• Work to be completed
Every line of the listing that contains the word "鲁邦三世" is to be copied out.

• Supplied material
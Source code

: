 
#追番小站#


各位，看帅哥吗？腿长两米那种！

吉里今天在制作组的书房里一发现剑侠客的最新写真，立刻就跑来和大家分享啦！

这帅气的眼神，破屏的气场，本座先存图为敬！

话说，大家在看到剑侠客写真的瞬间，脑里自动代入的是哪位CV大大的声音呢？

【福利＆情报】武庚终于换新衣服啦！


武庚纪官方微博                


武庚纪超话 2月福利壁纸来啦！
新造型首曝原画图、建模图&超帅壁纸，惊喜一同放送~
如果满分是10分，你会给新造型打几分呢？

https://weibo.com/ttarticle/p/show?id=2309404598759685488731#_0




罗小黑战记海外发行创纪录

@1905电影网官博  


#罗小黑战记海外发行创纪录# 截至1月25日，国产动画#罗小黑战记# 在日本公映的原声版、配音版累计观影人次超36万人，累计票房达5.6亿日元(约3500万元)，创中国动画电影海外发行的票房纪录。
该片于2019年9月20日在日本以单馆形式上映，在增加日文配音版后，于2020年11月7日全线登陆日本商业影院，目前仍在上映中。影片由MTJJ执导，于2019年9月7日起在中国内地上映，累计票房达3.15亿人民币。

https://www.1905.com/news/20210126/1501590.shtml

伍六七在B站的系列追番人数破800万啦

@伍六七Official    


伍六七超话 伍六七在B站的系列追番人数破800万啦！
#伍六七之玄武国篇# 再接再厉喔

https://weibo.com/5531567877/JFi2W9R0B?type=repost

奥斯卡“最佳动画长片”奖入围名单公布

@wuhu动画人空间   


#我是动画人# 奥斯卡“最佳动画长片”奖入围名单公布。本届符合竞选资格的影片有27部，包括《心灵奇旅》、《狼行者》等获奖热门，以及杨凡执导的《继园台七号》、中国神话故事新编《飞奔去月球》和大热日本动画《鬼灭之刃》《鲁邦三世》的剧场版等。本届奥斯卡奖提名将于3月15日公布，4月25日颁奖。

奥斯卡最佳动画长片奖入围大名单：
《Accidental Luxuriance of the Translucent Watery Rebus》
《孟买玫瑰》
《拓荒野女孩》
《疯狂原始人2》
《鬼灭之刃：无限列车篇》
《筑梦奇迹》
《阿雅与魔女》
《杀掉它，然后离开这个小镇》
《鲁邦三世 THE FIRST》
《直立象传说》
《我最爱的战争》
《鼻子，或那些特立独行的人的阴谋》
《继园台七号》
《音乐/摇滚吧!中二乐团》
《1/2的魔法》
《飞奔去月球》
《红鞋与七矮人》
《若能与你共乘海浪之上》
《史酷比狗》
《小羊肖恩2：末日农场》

• Result of the task
#我是动画人# 奥斯卡“最佳动画长片”奖入围名单公布。本届符合竞选资格的影片有27部，包括《心灵奇旅》、《狼行者》等获奖热门，以及杨凡执导的《继园台七号》、中国神话故事新编《飞奔去月球》和大热日本动画《鬼灭之刃》《鲁邦三世》的剧场版等。本届奥斯卡奖提名将于3月15日公布，4月25日颁奖。
《鲁邦三世 THE FIRST》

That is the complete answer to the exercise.